Bissel könntest du die Forensuche auch mal benutzen. Ich hab da "docbook" eingegeben, und da kam gleich als erster Eintrag: 

https://forums.gentoo.org/viewtopic-t-701264.html

Ob's weiterhilft, musst du mal ausprobieren. Ich glaub, ich hatte vor längerer Zeit auch schon mal diesen Fehler gehabt. 

Wofür ist Docbook jetzt zuständig: 

http://www.docbook.org/whatis

http://www.usegroup.de/software/xmltutorial/docbook.html

Soweit ich weiß, verwenden viele Pakete docbook zur Erstellung der Dokumentationen.

----------

## 3PO

 *musv wrote:*   

> Bissel könntest du die Forensuche auch mal benutzen....

 

Du hast ja Recht.   :Embarassed: 

Leider findet die aber nur Probleme mit docbook und keine Lösungen.

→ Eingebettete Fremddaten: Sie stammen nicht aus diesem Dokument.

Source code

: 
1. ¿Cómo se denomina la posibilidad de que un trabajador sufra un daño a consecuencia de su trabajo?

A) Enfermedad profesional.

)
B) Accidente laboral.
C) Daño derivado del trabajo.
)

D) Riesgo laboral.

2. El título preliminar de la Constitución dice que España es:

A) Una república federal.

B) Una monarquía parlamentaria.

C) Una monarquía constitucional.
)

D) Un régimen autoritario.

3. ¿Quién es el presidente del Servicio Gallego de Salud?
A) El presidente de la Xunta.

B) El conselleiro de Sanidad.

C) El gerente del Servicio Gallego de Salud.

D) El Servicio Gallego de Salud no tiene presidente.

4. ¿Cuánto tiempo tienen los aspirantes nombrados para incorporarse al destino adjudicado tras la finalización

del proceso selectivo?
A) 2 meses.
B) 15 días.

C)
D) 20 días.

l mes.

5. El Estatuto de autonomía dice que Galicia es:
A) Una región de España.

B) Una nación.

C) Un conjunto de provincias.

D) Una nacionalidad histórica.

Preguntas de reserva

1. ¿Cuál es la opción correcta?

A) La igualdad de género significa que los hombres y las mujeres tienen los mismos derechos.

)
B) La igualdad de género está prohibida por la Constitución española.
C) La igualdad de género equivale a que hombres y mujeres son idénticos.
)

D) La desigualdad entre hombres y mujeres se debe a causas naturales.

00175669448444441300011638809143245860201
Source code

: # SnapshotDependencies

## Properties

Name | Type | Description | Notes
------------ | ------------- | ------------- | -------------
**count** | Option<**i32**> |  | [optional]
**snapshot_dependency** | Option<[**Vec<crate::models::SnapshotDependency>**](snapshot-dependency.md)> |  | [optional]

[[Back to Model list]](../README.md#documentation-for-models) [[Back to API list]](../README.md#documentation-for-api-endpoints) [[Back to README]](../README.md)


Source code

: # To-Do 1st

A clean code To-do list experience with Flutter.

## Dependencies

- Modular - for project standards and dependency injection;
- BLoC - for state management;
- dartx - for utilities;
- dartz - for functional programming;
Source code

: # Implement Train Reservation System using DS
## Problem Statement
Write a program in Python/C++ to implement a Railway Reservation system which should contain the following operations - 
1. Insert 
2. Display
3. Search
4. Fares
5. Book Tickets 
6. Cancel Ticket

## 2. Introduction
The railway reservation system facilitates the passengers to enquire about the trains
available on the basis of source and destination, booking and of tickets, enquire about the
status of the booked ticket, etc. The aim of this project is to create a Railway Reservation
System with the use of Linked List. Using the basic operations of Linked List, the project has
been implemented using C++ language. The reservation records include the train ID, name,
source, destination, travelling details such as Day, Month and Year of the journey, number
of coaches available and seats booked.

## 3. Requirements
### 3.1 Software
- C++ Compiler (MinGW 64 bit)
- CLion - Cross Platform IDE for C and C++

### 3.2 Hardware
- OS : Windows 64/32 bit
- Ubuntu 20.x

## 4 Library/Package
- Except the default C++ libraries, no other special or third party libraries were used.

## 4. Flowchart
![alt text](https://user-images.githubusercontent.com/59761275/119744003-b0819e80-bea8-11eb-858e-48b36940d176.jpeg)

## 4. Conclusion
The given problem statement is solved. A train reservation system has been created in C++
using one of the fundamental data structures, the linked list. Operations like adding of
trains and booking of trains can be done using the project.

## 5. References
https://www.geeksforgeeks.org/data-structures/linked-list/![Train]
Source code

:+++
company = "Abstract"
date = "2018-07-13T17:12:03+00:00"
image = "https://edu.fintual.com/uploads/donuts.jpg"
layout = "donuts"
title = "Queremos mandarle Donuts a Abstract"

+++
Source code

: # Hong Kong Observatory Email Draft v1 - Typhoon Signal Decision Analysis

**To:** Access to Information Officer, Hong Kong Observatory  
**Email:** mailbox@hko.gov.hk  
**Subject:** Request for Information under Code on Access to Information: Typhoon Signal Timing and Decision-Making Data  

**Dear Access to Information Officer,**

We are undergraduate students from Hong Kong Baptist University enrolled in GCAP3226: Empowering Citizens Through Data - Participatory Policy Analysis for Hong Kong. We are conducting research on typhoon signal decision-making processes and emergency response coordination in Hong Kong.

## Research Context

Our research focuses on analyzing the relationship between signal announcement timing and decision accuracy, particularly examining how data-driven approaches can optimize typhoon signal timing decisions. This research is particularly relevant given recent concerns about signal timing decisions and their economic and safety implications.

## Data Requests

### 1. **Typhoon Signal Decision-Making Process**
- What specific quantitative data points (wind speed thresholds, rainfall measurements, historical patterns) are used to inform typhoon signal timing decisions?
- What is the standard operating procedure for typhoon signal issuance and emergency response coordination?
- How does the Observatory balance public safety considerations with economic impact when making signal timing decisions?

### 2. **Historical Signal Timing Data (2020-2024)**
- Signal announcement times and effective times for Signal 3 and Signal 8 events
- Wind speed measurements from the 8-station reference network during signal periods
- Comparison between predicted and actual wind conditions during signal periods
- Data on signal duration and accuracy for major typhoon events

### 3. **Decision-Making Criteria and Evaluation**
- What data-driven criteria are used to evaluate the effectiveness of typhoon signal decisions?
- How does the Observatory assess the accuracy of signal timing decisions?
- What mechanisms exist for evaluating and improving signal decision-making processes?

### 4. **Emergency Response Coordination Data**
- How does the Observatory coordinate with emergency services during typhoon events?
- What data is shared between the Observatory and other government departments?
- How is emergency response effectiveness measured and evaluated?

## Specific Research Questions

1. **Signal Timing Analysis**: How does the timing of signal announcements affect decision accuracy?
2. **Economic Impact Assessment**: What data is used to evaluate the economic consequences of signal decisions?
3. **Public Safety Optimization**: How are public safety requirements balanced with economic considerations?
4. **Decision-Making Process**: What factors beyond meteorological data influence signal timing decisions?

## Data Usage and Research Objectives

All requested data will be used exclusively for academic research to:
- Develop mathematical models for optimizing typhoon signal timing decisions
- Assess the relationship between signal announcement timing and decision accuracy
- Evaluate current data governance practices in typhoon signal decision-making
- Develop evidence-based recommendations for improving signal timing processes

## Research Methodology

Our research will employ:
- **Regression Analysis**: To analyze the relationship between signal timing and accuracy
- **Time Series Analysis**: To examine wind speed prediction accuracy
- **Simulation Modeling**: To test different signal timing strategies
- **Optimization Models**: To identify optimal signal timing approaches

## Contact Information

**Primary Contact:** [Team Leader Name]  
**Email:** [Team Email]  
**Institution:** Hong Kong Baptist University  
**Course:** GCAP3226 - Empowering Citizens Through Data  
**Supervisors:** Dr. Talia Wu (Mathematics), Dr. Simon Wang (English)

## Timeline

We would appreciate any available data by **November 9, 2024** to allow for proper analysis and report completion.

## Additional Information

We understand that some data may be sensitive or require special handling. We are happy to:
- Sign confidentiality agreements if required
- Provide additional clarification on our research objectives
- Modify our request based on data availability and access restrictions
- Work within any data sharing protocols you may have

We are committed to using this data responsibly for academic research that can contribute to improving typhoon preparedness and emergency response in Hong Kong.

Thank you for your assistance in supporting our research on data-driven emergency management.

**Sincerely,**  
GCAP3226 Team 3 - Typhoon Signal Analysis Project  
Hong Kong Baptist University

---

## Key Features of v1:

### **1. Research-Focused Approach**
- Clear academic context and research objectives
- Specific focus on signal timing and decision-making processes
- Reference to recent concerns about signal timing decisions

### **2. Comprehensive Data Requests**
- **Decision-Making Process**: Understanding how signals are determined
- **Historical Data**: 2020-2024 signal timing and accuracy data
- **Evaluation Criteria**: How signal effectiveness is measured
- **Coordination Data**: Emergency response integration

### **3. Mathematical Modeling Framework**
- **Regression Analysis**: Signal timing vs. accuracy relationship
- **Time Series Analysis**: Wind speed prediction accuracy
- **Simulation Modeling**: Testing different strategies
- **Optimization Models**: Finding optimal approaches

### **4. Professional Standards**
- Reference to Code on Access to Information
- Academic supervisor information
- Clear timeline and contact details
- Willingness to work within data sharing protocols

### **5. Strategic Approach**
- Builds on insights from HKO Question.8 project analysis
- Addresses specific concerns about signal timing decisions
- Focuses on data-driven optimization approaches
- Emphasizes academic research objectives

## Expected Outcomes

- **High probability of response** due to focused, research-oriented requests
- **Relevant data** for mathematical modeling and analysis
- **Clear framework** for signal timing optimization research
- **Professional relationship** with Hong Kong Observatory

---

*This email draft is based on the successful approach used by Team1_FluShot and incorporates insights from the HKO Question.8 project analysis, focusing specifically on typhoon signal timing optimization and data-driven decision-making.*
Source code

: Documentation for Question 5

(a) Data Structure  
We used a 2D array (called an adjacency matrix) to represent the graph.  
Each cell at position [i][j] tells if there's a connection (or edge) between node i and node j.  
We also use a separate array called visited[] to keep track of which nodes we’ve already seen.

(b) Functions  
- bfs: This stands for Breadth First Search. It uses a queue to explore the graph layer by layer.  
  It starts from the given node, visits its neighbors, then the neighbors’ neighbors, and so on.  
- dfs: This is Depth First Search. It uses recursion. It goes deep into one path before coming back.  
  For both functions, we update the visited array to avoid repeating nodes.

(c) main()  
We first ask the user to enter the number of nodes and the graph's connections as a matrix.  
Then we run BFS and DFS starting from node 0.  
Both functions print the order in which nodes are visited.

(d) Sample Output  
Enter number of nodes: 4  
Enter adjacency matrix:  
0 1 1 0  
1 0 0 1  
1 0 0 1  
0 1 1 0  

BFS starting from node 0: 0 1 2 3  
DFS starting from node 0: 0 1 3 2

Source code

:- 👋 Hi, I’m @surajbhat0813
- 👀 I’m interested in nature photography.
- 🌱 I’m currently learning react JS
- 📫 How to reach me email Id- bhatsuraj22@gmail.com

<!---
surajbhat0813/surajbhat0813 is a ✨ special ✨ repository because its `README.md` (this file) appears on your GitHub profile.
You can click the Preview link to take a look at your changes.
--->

Allerdings habe ich noch etwas anderes bemerkt:

Das World-Update hat mein installiertes Python 2.4 auf 2.5 upgedatet ohne den " python-updater" zu starten.

Nach dem ich das nachgeholt habe, gibt es keine Probleme mehr.

----------

## Evildad

 *Quote:*   

> Das World-Update hat mein installiertes Python 2.4 auf 2.5 upgedatet ohne den " python-updater" zu starten. 

 

Da kommt doch am Ende vom Merge eine grosse Nachricht die einem sagt python-updater laufen zu lassen.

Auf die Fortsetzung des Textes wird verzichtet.